======== Material for the task ========

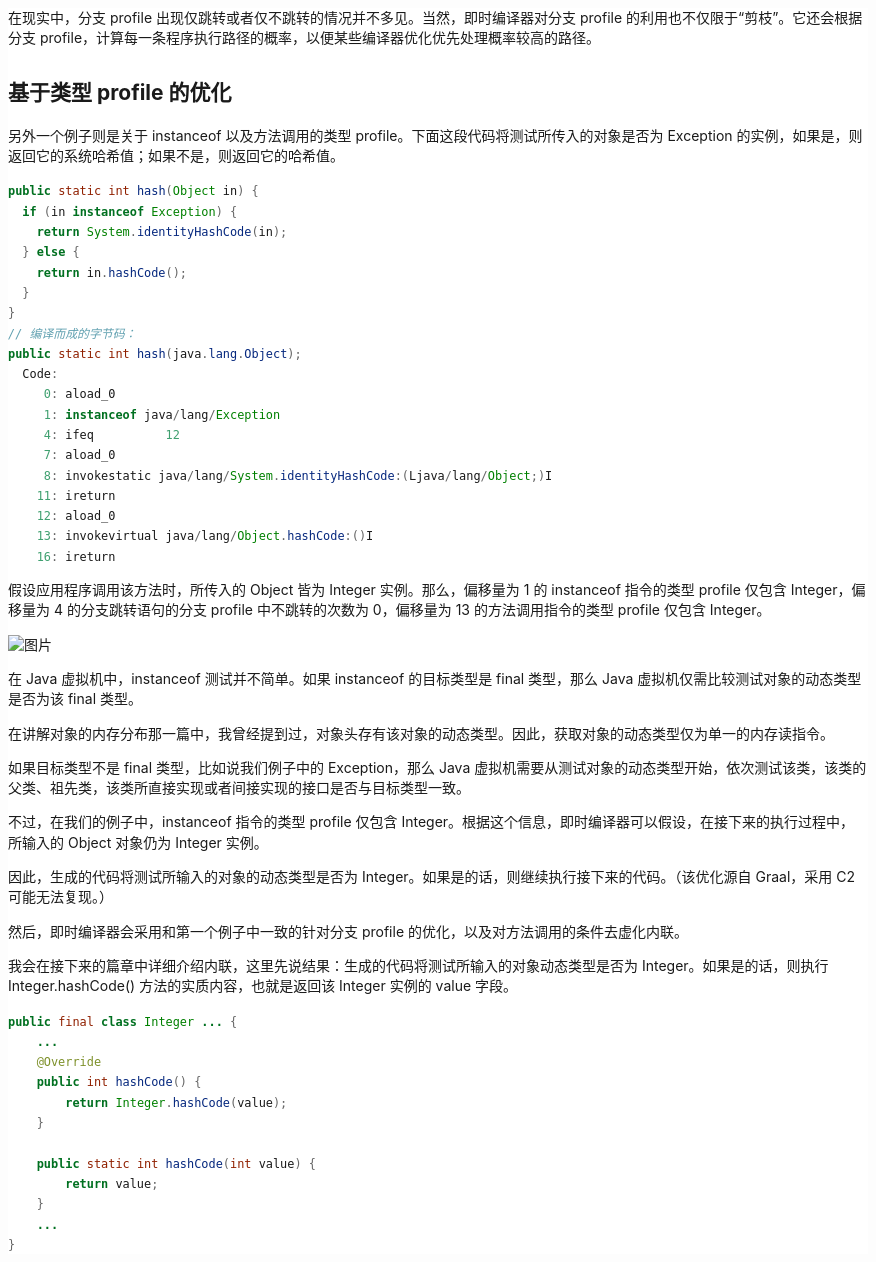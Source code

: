 在现实中，分支 profile 出现仅跳转或者仅不跳转的情况并不多见。当然，即时编译器对分支 profile 的利用也不仅限于“剪枝”。它还会根据分支 profile，计算每一条程序执行路径的概率，以便某些编译器优化优先处理概率较高的路径。

## 基于类型 profile 的优化

另外一个例子则是关于 instanceof 以及方法调用的类型 profile。下面这段代码将测试所传入的对象是否为 Exception 的实例，如果是，则返回它的系统哈希值；如果不是，则返回它的哈希值。

```java 
public static int hash(Object in) {
  if (in instanceof Exception) {
    return System.identityHashCode(in);
  } else {
    return in.hashCode();
  }
}
// 编译而成的字节码：
public static int hash(java.lang.Object);
  Code:
     0: aload_0
     1: instanceof java/lang/Exception
     4: ifeq          12
     7: aload_0
     8: invokestatic java/lang/System.identityHashCode:(Ljava/lang/Object;)I
    11: ireturn
    12: aload_0
    13: invokevirtual java/lang/Object.hashCode:()I
    16: ireturn

 ``` 
假设应用程序调用该方法时，所传入的 Object 皆为 Integer 实例。那么，偏移量为 1 的 instanceof 指令的类型 profile 仅包含 Integer，偏移量为 4 的分支跳转语句的分支 profile 中不跳转的次数为 0，偏移量为 13 的方法调用指令的类型 profile 仅包含 Integer。

![图片](https://static001.geekbang.org/resource/image/2c/77/2c13a1af8632a2bbf77338e57c957b77.png)

在 Java 虚拟机中，instanceof 测试并不简单。如果 instanceof 的目标类型是 final 类型，那么 Java 虚拟机仅需比较测试对象的动态类型是否为该 final 类型。

在讲解对象的内存分布那一篇中，我曾经提到过，对象头存有该对象的动态类型。因此，获取对象的动态类型仅为单一的内存读指令。

如果目标类型不是 final 类型，比如说我们例子中的 Exception，那么 Java 虚拟机需要从测试对象的动态类型开始，依次测试该类，该类的父类、祖先类，该类所直接实现或者间接实现的接口是否与目标类型一致。

不过，在我们的例子中，instanceof 指令的类型 profile 仅包含 Integer。根据这个信息，即时编译器可以假设，在接下来的执行过程中，所输入的 Object 对象仍为 Integer 实例。

因此，生成的代码将测试所输入的对象的动态类型是否为 Integer。如果是的话，则继续执行接下来的代码。（该优化源自 Graal，采用 C2 可能无法复现。）

然后，即时编译器会采用和第一个例子中一致的针对分支 profile 的优化，以及对方法调用的条件去虚化内联。

我会在接下来的篇章中详细介绍内联，这里先说结果：生成的代码将测试所输入的对象动态类型是否为 Integer。如果是的话，则执行 Integer.hashCode() 方法的实质内容，也就是返回该 Integer 实例的 value 字段。

```java 
public final class Integer ... {
    ...
    @Override
    public int hashCode() {
        return Integer.hashCode(value);
    }
 
    public static int hashCode(int value) {
        return value;
    }
    ...
}

 ```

========

Exercise goal: Starting with the line that contains "实例的 value 字段。", print every line through the end of the entries above exactly as written, both boundary lines included, and nothing else.

Answer to the problem:
我会在接下来的篇章中详细介绍内联，这里先说结果：生成的代码将测试所输入的对象动态类型是否为 Integer。如果是的话，则执行 Integer.hashCode() 方法的实质内容，也就是返回该 Integer 实例的 value 字段。

```java 
public final class Integer ... {
    ...
    @Override
    public int hashCode() {
        return Integer.hashCode(value);
    }
 
    public static int hashCode(int value) {
        return value;
    }
    ...
}

 ```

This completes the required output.